HBO’s ‘The Staircase’ Is Respectable Crime Drama At Its Addictive Best
Ever since Big Little Lies became a TV phenomenon, HBO has cleared a lane for well-heeled crime dramas that are addicting as they are ludicrous. Sharp Objects, The Undoing, Mare of Easttown: none of these could plausibly be called art, and if you took away the A-listers involved (the Nicoles, the Kates, the Amys) you might ignore them entirely. But the combination of marquee names, auteur production, and potboiler plotting has proved irresistible. Who doesn’t want a respectable crime story to watch every week?
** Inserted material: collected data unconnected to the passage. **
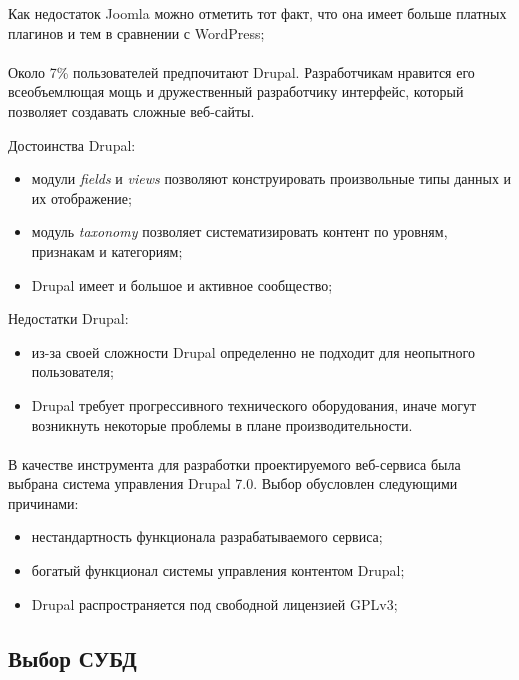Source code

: Как недостаток Joomla можно отметить тот факт, что она имеет
больше платных плагинов и тем в сравнении с WordPress;

\paragraph{}
Около 7\% пользователей предпочитают Drupal. Разработчикам нравится его всеобъемлющая мощь
и дружественный разработчику интерфейс, который позволяет создавать сложные веб-сайты.

Достоинства Drupal:
\begin{itemize}
\item
  модули \textit{fields} и \textit{views} позволяют конструировать произвольные типы данных и их отображение;
\item
  модуль \textit{taxonomy} позволяет систематизировать контент по уровням, признакам и категориям;
\item
  Drupal имеет и большое и активное сообщество;
\end{itemize}

Недостатки Drupal:
\begin{itemize}
\item 
  из-за своей сложности Drupal определенно не подходит для неопытного пользователя;
\item
  Drupal требует прогрессивного технического оборудования,
  иначе могут возникнуть некоторые проблемы в плане производительности.
\end{itemize}

\paragraph{}
В качестве инструмента для разработки проектируемого веб-сервиса была выбрана система управления Drupal 7.0.
Выбор обусловлен следующими причинами:
\begin{itemize}
\item
  нестандартность функционала разрабатываемого сервиса;
\item
  богатый функционал системы управления контентом Drupal;
\item 
  Drupal распространяется под свободной лицензией GPLv3;
\end{itemize}  

\subsection{Выбор СУБД}
\label{ssec:choice_db}

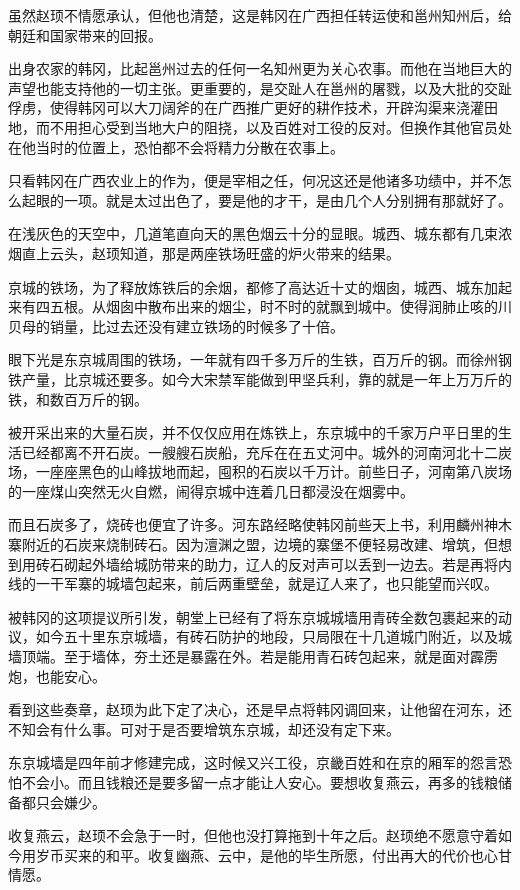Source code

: 虽然赵顼不情愿承认，但他也清楚，这是韩冈在广西担任转运使和邕州知州后，给朝廷和国家带来的回报。

出身农家的韩冈，比起邕州过去的任何一名知州更为关心农事。而他在当地巨大的声望也能支持他的一切主张。更重要的，是交趾人在邕州的屠戮，以及大批的交趾俘虏，使得韩冈可以大刀阔斧的在广西推广更好的耕作技术，开辟沟渠来浇灌田地，而不用担心受到当地大户的阻挠，以及百姓对工役的反对。但换作其他官员处在他当时的位置上，恐怕都不会将精力分散在农事上。

只看韩冈在广西农业上的作为，便是宰相之任，何况这还是他诸多功绩中，并不怎么起眼的一项。就是太过出色了，要是他的才干，是由几个人分别拥有那就好了。

在浅灰色的天空中，几道笔直向天的黑色烟云十分的显眼。城西、城东都有几束浓烟直上云头，赵顼知道，那是两座铁场旺盛的炉火带来的结果。

京城的铁场，为了释放炼铁后的余烟，都修了高达近十丈的烟囱，城西、城东加起来有四五根。从烟囱中散布出来的烟尘，时不时的就飘到城中。使得润肺止咳的川贝母的销量，比过去还没有建立铁场的时候多了十倍。

眼下光是东京城周围的铁场，一年就有四千多万斤的生铁，百万斤的钢。而徐州钢铁产量，比京城还要多。如今大宋禁军能做到甲坚兵利，靠的就是一年上万万斤的铁，和数百万斤的钢。

被开采出来的大量石炭，并不仅仅应用在炼铁上，东京城中的千家万户平日里的生活已经都离不开石炭。一艘艘石炭船，充斥在在五丈河中。城外的河南河北十二炭场，一座座黑色的山峰拔地而起，囤积的石炭以千万计。前些日子，河南第八炭场的一座煤山突然无火自燃，闹得京城中连着几日都浸没在烟雾中。

而且石炭多了，烧砖也便宜了许多。河东路经略使韩冈前些天上书，利用麟州神木寨附近的石炭来烧制砖石。因为澶渊之盟，边境的寨堡不便轻易改建、增筑，但想到用砖石砌起外墙给城防带来的助力，辽人的反对声可以丢到一边去。若是再将内线的一干军寨的城墙包起来，前后两重壁垒，就是辽人来了，也只能望而兴叹。

被韩冈的这项提议所引发，朝堂上已经有了将东京城城墙用青砖全数包裹起来的动议，如今五十里东京城墙，有砖石防护的地段，只局限在十几道城门附近，以及城墙顶端。至于墙体，夯土还是暴露在外。若是能用青石砖包起来，就是面对霹雳炮，也能安心。

看到这些奏章，赵顼为此下定了决心，还是早点将韩冈调回来，让他留在河东，还不知会有什么事。可对于是否要增筑东京城，却还没有定下来。

东京城墙是四年前才修建完成，这时候又兴工役，京畿百姓和在京的厢军的怨言恐怕不会小。而且钱粮还是要多留一点才能让人安心。要想收复燕云，再多的钱粮储备都只会嫌少。

收复燕云，赵顼不会急于一时，但他也没打算拖到十年之后。赵顼绝不愿意守着如今用岁币买来的和平。收复幽燕、云中，是他的毕生所愿，付出再大的代价也心甘情愿。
And now comes The Staircase, which shares DNA with the above: A-list cast, interesting director (Antonio Campos, whose film Christine has echoes here), a story that wraps up privilege, legal wrangling and violent death in a handsome eight-part package. But the surprise of The Staircase is how subtle, clever and searching it is, how much better it is than the shows I would put in this lineage, not the least because of its fascinating source material. The Staircase shares a title and subject with the award-winning 2005 television documentary series by Jean-Xavier de Lestrade. That Staircase, which aired on Canal+, the BBC, and the Sundance Channel and now can be found (with its less successful sequel episodes) on Netflix, has become a kind of ur-text of the true crime boom. De Lestrade embedded with the defense team of Michael Peterson, the Durham, North Carolina, writer who was convicted of murdering his wife at the base of his home’s staircase, and his camera followed the case and all of its revelations and hypotheses in exhausting detail. The episodes were deeply bingeable, inconclusive, and controversially sympathetic to Peterson who never stopped proclaiming his innocence, all the way to prison (he was released on an Alford plea of manslaughter in 2017).